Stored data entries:
_ _ _ _ _

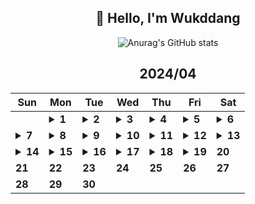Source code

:<div align="center">

## 🙌 Hello, I'm Wukddang

![Anurag's GitHub stats](https://github-readme-stats.vercel.app/api?username=wukdddang&show_icons=true&theme=radical)


<!--CALENDAR-START-->
## 2024/04

| Sun | Mon | Tue | Wed | Thu | Fri | Sat |
| --- | --- | --- | --- | --- | --- | --- |
|     | <details><summary>**1**</summary>React: 딥다이브 p.322-327 / 패캠 MFA: 53강</details> | <details><summary>**2**</summary>React: 딥다이브 p.328-333 / 패캠 MFA: 54-61강</details> | <details><summary>**3**</summary>React: 딥다이브 p.334-339 / 패캠 MFA: 62강</details> | <details><summary>**4**</summary>React: 딥다이브 p.340-345 / 패캠 MFA: 63-65강 / 패캠 블록체인: 1강</details> | <details><summary>**5**</summary>React: 딥다이브 p.346-350</details> | <details><summary>**6**</summary>React: 딥다이브 p.351-356</details> |
| <details><summary>**7**</summary>React: 딥다이브 p.357-362 / 패캠 프론트 최적화: 1-2강 / 패캠 블록체인: 2강</details> | <details><summary>**8**</summary>React: 딥다이브 p.363-368 / 패캠 프론트 최적화: 3-5강 / 패캠 블록체인: 3강</details> | <details><summary>**9**</summary>React: 딥다이브 p.369-374 / 패캠 블록체인: 4강</details> | <details><summary>**10**</summary>React: 딥다이브 p.375-378 / 패캠 블록체인: 5-6강 / 패캠 프론트 최적화: 6-7강</details> | <details><summary>**11**</summary>React: 딥다이브 p.379-382 / 패캠 블록체인: 7강 / 패캠 프론트 최적화: 8-10강 / TS: Udemy 강의 챕터 11.12-18</details> | <details><summary>**12**</summary>React: 딥다이브 p.383-386</details> | <details><summary>**13**</summary>React: 딥다이브 p.387-390 / 패캠 블록체인: 8강</details> |
| <details><summary>**14**</summary>React: 딥다이브 p.391-395 / Rust: 1-2강 / JS: 완벽가이드 p.6-10 / TS: Udemy 강의 챕터 11.19-25</details> | <details><summary>**15**</summary>React: 딥다이브 p.396-400 / Rust: Udemy 강의 섹션 1-2 / JS: 완벽가이드 p.11-15 / TS: Udemy 강의 챕터 11.26-29</details> | <details><summary>**16**</summary>React: 딥다이브 p.401-403 / Rust: Udemy 강의 섹션 3.1-5 / JS: 완벽가이드 p.16-20 / TS: Udemy 강의 챕터 11.30-35</details> | <details><summary>**17**</summary>React: 딥다이브 p.404-406 / Rust: Udemy 강의 섹션 3.6-9 / JS: 완벽가이드 p.21-25 / TS: Udemy 강의 챕터 11완강 + 챕터 12.1-2</details> | <details><summary>**18**</summary>React: 딥다이브 p.407-410 / Rust: 공식 가이드 p.1-8 / JS: 완벽가이드 p.26-30 / TS: Udemy 강의 챕터 12.3</details> | <details><summary>**19**</summary>React: 딥다이브 p.411-414 / Rust: 공식 가이드 p.9-15 / JS: 완벽가이드 p.31-35</details> | **20** |
| **21** | **22** | **23** | **24** | **25** | **26** | **27** |
| **28** | **29** | **30** |

<!--CALENDAR-END-->
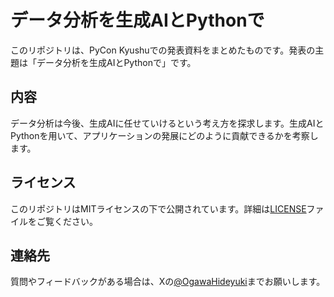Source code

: # データ分析を生成AIとPythonで

このリポジトリは、PyCon Kyushuでの発表資料をまとめたものです。発表の主題は「データ分析を生成AIとPythonで」です。

## 内容

データ分析は今後、生成AIに任せていけるという考え方を探求します。生成AIとPythonを用いて、アプリケーションの発展にどのように貢献できるかを考察します。

## ライセンス

このリポジトリはMITライセンスの下で公開されています。詳細は[LICENSE](https://github.com/hideyuki-ogawa/pycon-kyushu-2024/blob/main/LICENSE)ファイルをご覧ください。

## 連絡先

質問やフィードバックがある場合は、Xの[@OgawaHideyuki](https://x.com/OgawaHideyuki)までお願いします。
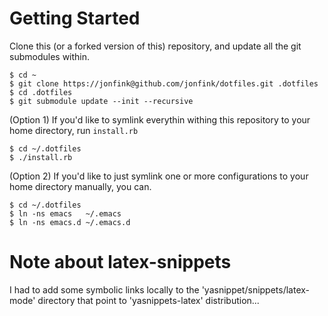 # Getting Started

Clone this (or a forked version of this) repository, and update all the git submodules within.

    $ cd ~
    $ git clone https://jonfink@github.com/jonfink/dotfiles.git .dotfiles
    $ cd .dotfiles
    $ git submodule update --init --recursive

(Option 1) If you'd like to symlink everythin withing this repository to your home directory, run `install.rb`

    $ cd ~/.dotfiles
    $ ./install.rb

(Option 2) If you'd like to just symlink one or more configurations to your home directory manually, you can.

    $ cd ~/.dotfiles
    $ ln -ns emacs   ~/.emacs
    $ ln -ns emacs.d ~/.emacs.d

# Note about latex-snippets

I had to add some symbolic links locally to the 'yasnippet/snippets/latex-mode' directory that point to 'yasnippets-latex' distribution...
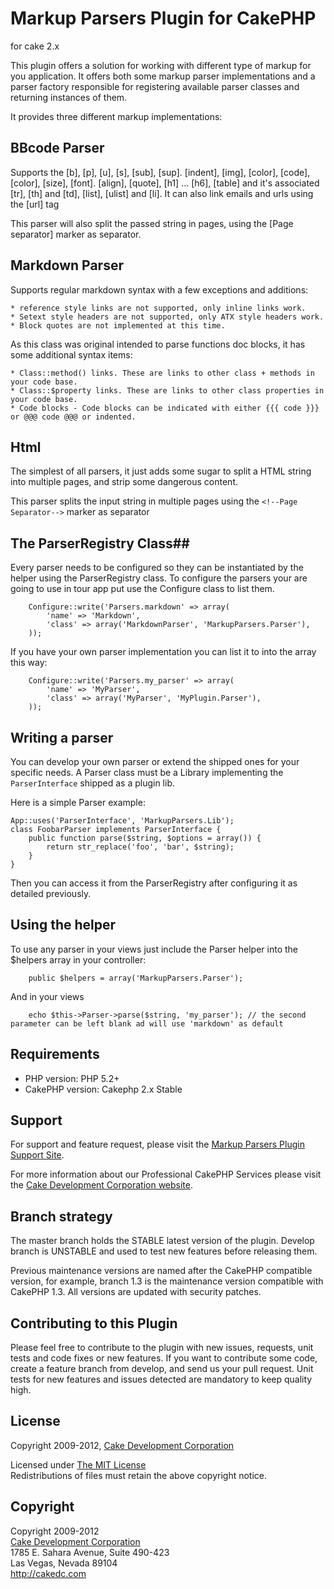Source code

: # Markup Parsers Plugin for CakePHP #

for cake 2.x

This plugin offers a solution for working with different type of markup for you application. It offers both some markup parser implementations and a parser factory responsible for registering available parser classes and returning instances of them.

It provides three different markup implementations:

## BBcode Parser ##

Supports the [b], [p], [u], [s], [sub], [sup]. [indent], [img], [color], [code], [color], [size], [font]. [align], [quote], [h1] ... [h6], [table] and it's associated [tr], [th] and [td], [list], [ulist] and [li]. It can also link emails and urls using the [url] tag

This parser will also split the passed string in pages, using the [Page separator] marker as separator.

## Markdown Parser ##

Supports regular markdown syntax with a few exceptions and additions:

    * reference style links are not supported, only inline links work.
    * Setext style headers are not supported, only ATX style headers work.
    * Block quotes are not implemented at this time.

As this class was original intended to parse functions doc blocks, it has some additional syntax items:

    * Class::method() links. These are links to other class + methods in your code base.
    * Class::$property links. These are links to other class properties in your code base.
    * Code blocks - Code blocks can be indicated with either {{{ code }}} or @@@ code @@@ or indented.

## Html ##

The simplest of all parsers, it just adds some sugar to split a HTML string into multiple pages, and strip some dangerous content.

This parser splits the input string in multiple pages using the `<!--Page Separator-->` marker as separator

## The ParserRegistry Class##

Every parser needs to be configured so they can be instantiated by the helper using the ParserRegistry class. To configure the parsers your are going to use in tour app put use the Configure class to list them.

        Configure::write('Parsers.markdown' => array(
			'name' => 'Markdown',
			'class' => array('MarkdownParser', 'MarkupParsers.Parser'), 
		));

If you have your own parser implementation you can list it to into the array this way:

        Configure::write('Parsers.my_parser' => array(
		    'name' => 'MyParser',
		    'class' => array('MyParser', 'MyPlugin.Parser'),
	    ));

## Writing a parser ##

You can develop your own parser or extend the shipped ones for your specific needs.
A Parser class must be a Library implementing the `ParserInterface` shipped as a plugin lib.

Here is a simple Parser example:

	App::uses('ParserInterface', 'MarkupParsers.Lib');
	class FoobarParser implements ParserInterface {
		public function parse($string, $options = array()) {
			return str_replace('foo', 'bar', $string);
		}
	}

Then you can access it from the ParserRegistry after configuring it as detailed previously.

## Using the helper ##

To use any parser in your views just include the Parser helper into the $helpers array in your controller:

        public $helpers = array('MarkupParsers.Parser');

And in your views

        echo $this->Parser->parse($string, 'my_parser'); // the second parameter can be left blank ad will use 'markdown' as default


## Requirements ##

* PHP version: PHP 5.2+
* CakePHP version: Cakephp 2.x Stable

## Support ##

For support and feature request, please visit the [Markup Parsers Plugin Support Site](http://cakedc.lighthouseapp.com/projects/61291-markup-parsers).

For more information about our Professional CakePHP Services please visit the [Cake Development Corporation website](http://cakedc.com).

## Branch strategy ##

The master branch holds the STABLE latest version of the plugin. 
Develop branch is UNSTABLE and used to test new features before releasing them. 

Previous maintenance versions are named after the CakePHP compatible version, for example, branch 1.3 is the maintenance version compatible with CakePHP 1.3.
All versions are updated with security patches.

## Contributing to this Plugin ##

Please feel free to contribute to the plugin with new issues, requests, unit tests and code fixes or new features. If you want to contribute some code, create a feature branch from develop, and send us your pull request. Unit tests for new features and issues detected are mandatory to keep quality high. 


## License ##

Copyright 2009-2012, [Cake Development Corporation](http://cakedc.com)

Licensed under [The MIT License](http://www.opensource.org/licenses/mit-license.php)<br/>
Redistributions of files must retain the above copyright notice.

## Copyright ###

Copyright 2009-2012<br/>
[Cake Development Corporation](http://cakedc.com)<br/>
1785 E. Sahara Avenue, Suite 490-423<br/>
Las Vegas, Nevada 89104<br/>
http://cakedc.com<br/>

_ _ _ _ _

Filter these records, keeping every line where the word "align" occurs.

◆ ANSWER BELOW
:<div align="center">
Supports the [b], [p], [u], [s], [sub], [sup]. [indent], [img], [color], [code], [color], [size], [font]. [align], [quote], [h1] ... [h6], [table] and it's associated [tr], [th] and [td], [list], [ulist] and [li]. It can also link emails and urls using the [url] tag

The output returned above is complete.